Task objective — For this exercise, reproduce the entries below exactly, but only from the line containing "GetOdpTunnelState returns the" through the line containing "### SetOdpTunnelState", both included.

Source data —
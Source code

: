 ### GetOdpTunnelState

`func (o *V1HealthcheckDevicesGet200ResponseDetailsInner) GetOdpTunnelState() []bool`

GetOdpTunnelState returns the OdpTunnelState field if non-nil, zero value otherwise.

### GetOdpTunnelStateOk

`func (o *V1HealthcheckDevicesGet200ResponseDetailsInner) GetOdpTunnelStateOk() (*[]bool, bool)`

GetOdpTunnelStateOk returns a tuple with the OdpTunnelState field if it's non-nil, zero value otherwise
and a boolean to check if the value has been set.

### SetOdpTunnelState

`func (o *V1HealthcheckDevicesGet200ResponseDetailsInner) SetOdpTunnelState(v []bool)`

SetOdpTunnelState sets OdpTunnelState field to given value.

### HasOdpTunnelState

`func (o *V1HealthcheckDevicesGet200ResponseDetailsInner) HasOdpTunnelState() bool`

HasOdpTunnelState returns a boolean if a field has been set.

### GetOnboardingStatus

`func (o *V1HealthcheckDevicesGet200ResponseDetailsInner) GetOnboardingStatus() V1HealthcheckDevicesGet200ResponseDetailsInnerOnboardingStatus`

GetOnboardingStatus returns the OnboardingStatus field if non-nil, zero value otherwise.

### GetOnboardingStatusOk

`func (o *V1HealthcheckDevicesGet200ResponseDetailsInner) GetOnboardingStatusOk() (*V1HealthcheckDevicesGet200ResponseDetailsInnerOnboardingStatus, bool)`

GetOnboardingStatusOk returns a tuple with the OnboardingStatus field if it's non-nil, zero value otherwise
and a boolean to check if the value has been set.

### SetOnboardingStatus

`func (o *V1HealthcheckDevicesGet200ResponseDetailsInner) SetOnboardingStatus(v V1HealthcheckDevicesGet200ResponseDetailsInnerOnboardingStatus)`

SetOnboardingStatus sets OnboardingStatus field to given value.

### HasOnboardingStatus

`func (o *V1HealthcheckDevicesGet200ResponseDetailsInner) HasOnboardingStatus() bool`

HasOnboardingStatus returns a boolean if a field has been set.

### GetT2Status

Answer to this exercise —
GetOdpTunnelState returns the OdpTunnelState field if non-nil, zero value otherwise.

### GetOdpTunnelStateOk

`func (o *V1HealthcheckDevicesGet200ResponseDetailsInner) GetOdpTunnelStateOk() (*[]bool, bool)`

GetOdpTunnelStateOk returns a tuple with the OdpTunnelState field if it's non-nil, zero value otherwise
and a boolean to check if the value has been set.

### SetOdpTunnelState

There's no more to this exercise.